**Your objective**
In the entries below, identify every line with the string "function" and copy it.
(Supplied data Opens)
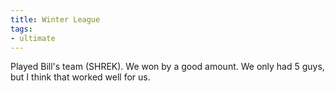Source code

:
 ```yaml
---
title: Winter League
tags:
- ultimate
---
```


Played Bill's team (SHREK). We won by a good amount. We only had 5 guys, but I think that worked well for us.
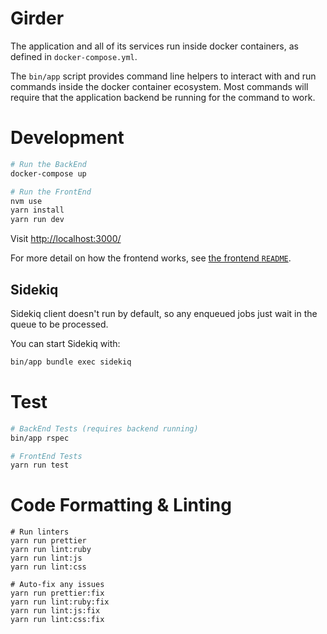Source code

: # Girder

The application and all of its services run inside docker containers, as defined in `docker-compose.yml`.

The `bin/app` script provides command line helpers to interact with and run commands inside the docker container ecosystem. Most commands will require that the application backend be running for the command to work.

# Development

```bash
# Run the BackEnd
docker-compose up

# Run the FrontEnd
nvm use
yarn install
yarn run dev
```

Visit [http://localhost:3000/](http://localhost:7000/)

For more detail on how the frontend works, see [the frontend `README`](app/frontend/README.md).

## Sidekiq

Sidekiq client doesn't run by default, so any enqueued jobs just wait in the queue to be processed.

You can start Sidekiq with:

```bash
bin/app bundle exec sidekiq
```

# Test

```bash
# BackEnd Tests (requires backend running)
bin/app rspec

# FrontEnd Tests
yarn run test
```

# Code Formatting & Linting

```shell
# Run linters
yarn run prettier
yarn run lint:ruby
yarn run lint:js
yarn run lint:css

# Auto-fix any issues
yarn run prettier:fix
yarn run lint:ruby:fix
yarn run lint:js:fix
yarn run lint:css:fix
```
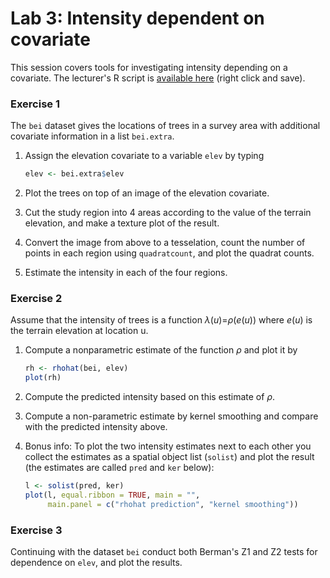 Lab 3: Intensity dependent on covariate
================

This session covers tools for investigating intensity depending on a covariate.
The lecturer's R script is [available here](https://raw.githubusercontent.com/spatstat/testWorkshop/master/Scripts/script03.R) (right click and save).

### Exercise 1

The `bei` dataset gives the locations of trees in a survey area with additional covariate information in a list `bei.extra`.

1.  Assign the elevation covariate to a variable `elev` by typing

    ``` r
    elev <- bei.extra$elev
    ```

2.  Plot the trees on top of an image of the elevation covariate.

3.  Cut the study region into 4 areas according to the value of the terrain elevation, and make a texture plot of the result.

4.  Convert the image from above to a tesselation, count the number of points in each region using `quadratcount`, and plot the quadrat counts.

5.  Estimate the intensity in each of the four regions.

### Exercise 2

Assume that the intensity of trees is a function *λ*(*u*)=*ρ*(*e*(*u*)) where *e*(*u*) is the terrain elevation at location u.

1.  Compute a nonparametric estimate of the function *ρ* and plot it by

    ``` r
    rh <- rhohat(bei, elev)
    plot(rh)
    ```

2.  Compute the predicted intensity based on this estimate of *ρ*.

3.  Compute a non-parametric estimate by kernel smoothing and compare with the predicted intensity above.

4.  Bonus info: To plot the two intensity estimates next to each other you collect the estimates as a spatial object list (`solist`) and plot the result (the estimates are called `pred` and `ker` below):

    ``` r
    l <- solist(pred, ker)
    plot(l, equal.ribbon = TRUE, main = "", 
         main.panel = c("rhohat prediction", "kernel smoothing"))
    ```

### Exercise 3

Continuing with the dataset `bei` conduct both Berman's Z1 and Z2 tests for dependence on `elev`, and plot the results.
(Supplied data Closes)
**Answer**
Assume that the intensity of trees is a function *λ*(*u*)=*ρ*(*e*(*u*)) where *e*(*u*) is the terrain elevation at location u.
1.  Compute a nonparametric estimate of the function *ρ* and plot it by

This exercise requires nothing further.